WHAT THE EXERCISE ASKS:
All lines in the data below carrying the string "became" are to be located and copied.

Stored data:
########################################

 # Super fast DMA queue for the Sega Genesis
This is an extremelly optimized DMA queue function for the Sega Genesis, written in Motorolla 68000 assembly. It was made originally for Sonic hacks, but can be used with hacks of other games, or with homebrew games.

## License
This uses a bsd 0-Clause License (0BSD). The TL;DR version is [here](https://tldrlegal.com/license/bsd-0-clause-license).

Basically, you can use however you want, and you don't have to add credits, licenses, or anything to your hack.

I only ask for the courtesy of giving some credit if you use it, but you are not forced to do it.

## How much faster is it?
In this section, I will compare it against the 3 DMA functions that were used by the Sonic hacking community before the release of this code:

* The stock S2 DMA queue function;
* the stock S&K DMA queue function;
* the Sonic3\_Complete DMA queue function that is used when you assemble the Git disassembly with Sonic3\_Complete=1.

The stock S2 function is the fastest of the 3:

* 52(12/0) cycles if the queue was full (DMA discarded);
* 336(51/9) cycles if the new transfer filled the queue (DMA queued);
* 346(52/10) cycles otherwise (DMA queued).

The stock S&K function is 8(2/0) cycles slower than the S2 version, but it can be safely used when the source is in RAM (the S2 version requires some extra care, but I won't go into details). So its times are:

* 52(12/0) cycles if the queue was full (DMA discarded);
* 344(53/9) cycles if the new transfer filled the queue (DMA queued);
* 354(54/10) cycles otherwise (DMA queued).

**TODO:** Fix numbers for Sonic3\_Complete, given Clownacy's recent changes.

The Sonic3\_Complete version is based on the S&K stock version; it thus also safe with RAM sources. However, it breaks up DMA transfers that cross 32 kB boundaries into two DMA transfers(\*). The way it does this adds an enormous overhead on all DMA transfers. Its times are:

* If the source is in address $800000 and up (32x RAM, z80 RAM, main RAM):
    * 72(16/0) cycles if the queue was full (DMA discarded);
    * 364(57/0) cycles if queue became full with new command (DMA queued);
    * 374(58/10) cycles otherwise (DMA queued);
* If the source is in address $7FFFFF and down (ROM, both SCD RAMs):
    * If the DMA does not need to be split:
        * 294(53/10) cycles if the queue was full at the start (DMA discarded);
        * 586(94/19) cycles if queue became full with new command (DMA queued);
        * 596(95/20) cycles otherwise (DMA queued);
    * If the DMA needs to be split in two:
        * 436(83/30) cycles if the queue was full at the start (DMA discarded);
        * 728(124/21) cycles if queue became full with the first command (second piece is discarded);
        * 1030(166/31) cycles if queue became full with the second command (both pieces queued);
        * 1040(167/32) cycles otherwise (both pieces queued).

########################################

REPLY:
    * 364(57/0) cycles if queue became full with new command (DMA queued);
        * 586(94/19) cycles if queue became full with new command (DMA queued);
        * 728(124/21) cycles if queue became full with the first command (second piece is discarded);
        * 1030(166/31) cycles if queue became full with the second command (both pieces queued);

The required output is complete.